SOURCE DATA Block Start

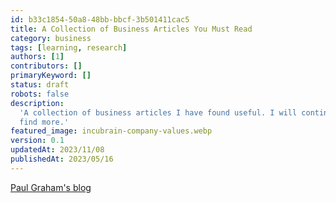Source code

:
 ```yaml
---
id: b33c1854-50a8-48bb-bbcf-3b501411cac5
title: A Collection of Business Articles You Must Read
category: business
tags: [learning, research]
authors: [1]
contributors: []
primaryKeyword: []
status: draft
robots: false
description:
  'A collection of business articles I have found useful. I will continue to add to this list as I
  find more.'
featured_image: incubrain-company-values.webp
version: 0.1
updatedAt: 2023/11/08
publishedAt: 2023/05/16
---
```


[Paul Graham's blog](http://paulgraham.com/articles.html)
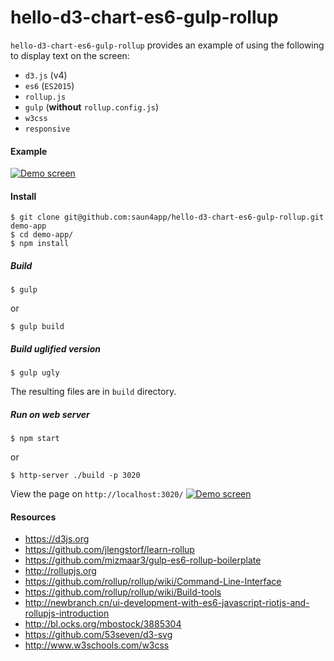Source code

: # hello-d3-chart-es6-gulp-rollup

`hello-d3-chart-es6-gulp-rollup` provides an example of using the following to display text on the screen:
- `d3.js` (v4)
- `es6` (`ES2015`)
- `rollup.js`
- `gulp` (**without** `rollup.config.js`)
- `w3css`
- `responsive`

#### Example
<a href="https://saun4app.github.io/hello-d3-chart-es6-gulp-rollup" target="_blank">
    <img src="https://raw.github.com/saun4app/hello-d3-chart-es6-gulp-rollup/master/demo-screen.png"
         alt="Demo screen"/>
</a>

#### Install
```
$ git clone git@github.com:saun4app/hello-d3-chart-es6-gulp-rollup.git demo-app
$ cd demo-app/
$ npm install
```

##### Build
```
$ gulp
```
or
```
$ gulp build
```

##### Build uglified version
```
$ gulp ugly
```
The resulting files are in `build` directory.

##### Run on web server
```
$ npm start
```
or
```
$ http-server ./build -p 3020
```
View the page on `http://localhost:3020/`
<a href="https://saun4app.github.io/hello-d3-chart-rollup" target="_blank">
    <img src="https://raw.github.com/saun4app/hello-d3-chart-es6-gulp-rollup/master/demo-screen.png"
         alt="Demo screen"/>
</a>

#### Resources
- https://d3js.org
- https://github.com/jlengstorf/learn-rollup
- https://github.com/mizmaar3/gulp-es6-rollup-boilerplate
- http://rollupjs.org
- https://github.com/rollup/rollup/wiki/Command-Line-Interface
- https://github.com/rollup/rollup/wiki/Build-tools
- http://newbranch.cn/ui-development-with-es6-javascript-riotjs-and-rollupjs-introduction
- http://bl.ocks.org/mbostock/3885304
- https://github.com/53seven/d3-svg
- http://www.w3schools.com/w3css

SOURCE DATA Block End
SOURCE DATA Block Start

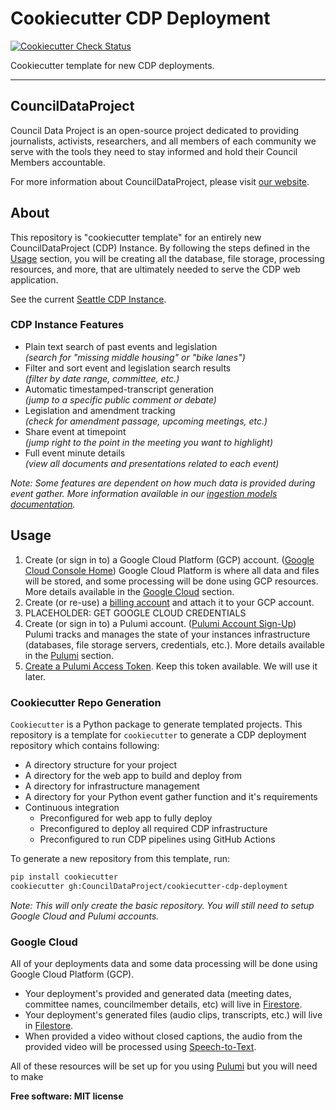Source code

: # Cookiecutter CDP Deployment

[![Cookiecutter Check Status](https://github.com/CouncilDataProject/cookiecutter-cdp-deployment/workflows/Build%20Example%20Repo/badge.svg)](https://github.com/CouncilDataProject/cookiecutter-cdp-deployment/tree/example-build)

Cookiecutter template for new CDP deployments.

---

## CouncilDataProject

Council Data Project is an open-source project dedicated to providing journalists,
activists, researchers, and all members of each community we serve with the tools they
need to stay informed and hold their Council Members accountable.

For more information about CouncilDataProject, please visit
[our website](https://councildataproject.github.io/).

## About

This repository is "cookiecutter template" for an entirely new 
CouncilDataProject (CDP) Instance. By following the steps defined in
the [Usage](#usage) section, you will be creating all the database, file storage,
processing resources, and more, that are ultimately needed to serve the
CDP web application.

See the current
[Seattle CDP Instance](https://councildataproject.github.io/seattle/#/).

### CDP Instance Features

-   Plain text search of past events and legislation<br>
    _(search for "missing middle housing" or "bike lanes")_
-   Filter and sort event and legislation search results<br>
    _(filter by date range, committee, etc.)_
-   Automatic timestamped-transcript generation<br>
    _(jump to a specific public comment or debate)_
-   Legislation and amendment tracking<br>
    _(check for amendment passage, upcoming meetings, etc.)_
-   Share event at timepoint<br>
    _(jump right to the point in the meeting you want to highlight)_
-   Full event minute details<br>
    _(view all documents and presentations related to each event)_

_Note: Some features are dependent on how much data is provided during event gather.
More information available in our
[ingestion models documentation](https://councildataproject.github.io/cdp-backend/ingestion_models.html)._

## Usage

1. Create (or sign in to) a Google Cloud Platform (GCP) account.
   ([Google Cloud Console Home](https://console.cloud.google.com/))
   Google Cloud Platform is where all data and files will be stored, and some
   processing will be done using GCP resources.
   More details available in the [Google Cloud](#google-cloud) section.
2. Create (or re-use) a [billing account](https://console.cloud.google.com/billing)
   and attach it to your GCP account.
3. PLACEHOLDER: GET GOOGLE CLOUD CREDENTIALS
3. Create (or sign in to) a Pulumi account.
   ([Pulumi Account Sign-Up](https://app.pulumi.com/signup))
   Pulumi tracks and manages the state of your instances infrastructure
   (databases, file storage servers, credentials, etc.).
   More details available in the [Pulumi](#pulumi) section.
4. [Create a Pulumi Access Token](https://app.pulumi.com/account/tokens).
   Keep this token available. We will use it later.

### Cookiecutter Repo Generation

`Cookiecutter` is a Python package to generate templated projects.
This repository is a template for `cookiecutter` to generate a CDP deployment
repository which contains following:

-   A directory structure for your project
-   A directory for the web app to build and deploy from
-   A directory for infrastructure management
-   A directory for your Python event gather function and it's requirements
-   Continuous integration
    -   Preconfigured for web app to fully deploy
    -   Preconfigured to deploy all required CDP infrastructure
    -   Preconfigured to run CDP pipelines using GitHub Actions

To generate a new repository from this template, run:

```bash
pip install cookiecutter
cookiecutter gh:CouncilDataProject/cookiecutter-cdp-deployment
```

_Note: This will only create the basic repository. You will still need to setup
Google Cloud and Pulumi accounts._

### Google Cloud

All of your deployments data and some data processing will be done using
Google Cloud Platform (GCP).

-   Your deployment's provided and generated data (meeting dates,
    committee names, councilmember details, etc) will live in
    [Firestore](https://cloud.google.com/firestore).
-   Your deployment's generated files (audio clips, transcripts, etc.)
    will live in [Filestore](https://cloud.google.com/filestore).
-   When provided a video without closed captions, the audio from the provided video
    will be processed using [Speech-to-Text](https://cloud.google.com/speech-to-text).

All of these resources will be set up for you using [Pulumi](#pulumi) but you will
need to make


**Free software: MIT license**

SOURCE DATA Block End
SOURCE DATA Block Start

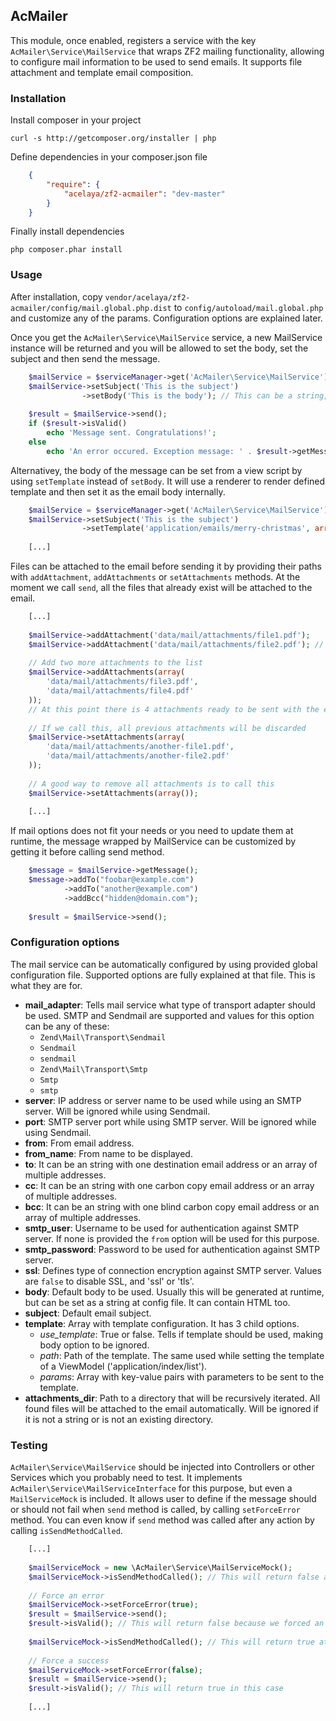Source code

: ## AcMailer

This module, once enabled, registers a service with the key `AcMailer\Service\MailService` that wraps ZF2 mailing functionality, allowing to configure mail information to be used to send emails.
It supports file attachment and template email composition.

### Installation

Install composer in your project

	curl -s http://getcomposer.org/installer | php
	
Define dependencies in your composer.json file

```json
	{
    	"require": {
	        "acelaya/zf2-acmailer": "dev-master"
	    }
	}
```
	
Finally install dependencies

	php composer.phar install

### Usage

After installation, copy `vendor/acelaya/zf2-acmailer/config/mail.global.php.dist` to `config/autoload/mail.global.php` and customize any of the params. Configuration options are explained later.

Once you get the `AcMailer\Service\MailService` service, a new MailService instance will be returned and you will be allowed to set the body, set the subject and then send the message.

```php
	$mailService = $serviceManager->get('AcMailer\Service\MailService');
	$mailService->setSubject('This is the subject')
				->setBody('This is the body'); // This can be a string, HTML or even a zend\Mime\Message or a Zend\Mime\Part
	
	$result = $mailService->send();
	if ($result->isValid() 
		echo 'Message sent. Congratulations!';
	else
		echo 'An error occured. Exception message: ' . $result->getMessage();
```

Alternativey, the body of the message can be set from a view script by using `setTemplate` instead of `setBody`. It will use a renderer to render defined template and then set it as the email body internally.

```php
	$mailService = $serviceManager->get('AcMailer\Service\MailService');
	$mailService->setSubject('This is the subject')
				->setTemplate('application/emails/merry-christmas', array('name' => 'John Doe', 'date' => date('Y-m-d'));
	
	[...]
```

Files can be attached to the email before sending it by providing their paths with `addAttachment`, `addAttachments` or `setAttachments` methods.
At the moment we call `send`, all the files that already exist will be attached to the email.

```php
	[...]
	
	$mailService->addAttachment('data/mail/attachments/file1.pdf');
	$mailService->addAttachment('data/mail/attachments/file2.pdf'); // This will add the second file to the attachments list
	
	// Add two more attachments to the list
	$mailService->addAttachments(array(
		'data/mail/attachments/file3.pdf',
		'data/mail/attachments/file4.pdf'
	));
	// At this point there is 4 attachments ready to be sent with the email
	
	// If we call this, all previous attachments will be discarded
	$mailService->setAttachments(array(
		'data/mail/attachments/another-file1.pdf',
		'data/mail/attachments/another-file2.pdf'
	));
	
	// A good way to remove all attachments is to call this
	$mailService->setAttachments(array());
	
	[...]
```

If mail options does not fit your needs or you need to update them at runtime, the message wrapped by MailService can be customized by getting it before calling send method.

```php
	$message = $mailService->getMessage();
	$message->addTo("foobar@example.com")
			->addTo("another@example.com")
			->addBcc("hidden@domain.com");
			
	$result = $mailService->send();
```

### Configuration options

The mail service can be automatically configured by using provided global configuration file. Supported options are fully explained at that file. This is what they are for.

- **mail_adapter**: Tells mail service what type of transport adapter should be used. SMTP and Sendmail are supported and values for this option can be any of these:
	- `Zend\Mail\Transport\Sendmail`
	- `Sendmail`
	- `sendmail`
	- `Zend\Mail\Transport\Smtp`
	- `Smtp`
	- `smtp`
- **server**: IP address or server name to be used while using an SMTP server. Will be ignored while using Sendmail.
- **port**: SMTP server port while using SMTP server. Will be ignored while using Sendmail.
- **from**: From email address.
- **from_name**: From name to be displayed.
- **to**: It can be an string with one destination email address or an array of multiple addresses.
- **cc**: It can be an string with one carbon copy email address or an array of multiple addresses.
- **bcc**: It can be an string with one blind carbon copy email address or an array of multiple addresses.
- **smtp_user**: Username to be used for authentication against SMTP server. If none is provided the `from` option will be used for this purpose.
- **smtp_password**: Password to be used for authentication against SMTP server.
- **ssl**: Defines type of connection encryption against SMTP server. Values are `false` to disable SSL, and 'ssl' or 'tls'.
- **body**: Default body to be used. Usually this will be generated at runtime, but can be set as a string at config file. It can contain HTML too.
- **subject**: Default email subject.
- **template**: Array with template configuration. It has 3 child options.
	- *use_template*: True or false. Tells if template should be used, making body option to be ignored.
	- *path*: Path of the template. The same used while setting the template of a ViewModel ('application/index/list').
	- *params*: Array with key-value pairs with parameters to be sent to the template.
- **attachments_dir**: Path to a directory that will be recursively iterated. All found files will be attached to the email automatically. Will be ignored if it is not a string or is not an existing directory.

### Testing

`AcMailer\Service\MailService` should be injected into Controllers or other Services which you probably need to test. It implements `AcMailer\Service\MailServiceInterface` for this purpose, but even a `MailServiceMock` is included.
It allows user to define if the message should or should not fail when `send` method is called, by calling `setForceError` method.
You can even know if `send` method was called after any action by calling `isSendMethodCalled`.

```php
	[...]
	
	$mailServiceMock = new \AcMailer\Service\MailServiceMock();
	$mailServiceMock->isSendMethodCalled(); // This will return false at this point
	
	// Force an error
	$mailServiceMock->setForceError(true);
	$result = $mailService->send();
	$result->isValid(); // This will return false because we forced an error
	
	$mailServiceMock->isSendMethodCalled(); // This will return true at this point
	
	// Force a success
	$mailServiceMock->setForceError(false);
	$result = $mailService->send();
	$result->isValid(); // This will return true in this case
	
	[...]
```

SOURCE DATA Block End

All that should be written out is the stretch of lines above between the one holding "during event gather." and the one holding "3. PLACEHOLDER: GET GOOGLE CLOUD CREDENTIALS", inclusive, exactly as given.

## WRITTEN REPLY
_Note: Some features are dependent on how much data is provided during event gather.
More information available in our
[ingestion models documentation](https://councildataproject.github.io/cdp-backend/ingestion_models.html)._

## Usage

1. Create (or sign in to) a Google Cloud Platform (GCP) account.
   ([Google Cloud Console Home](https://console.cloud.google.com/))
   Google Cloud Platform is where all data and files will be stored, and some
   processing will be done using GCP resources.
   More details available in the [Google Cloud](#google-cloud) section.
2. Create (or re-use) a [billing account](https://console.cloud.google.com/billing)
   and attach it to your GCP account.
3. PLACEHOLDER: GET GOOGLE CLOUD CREDENTIALS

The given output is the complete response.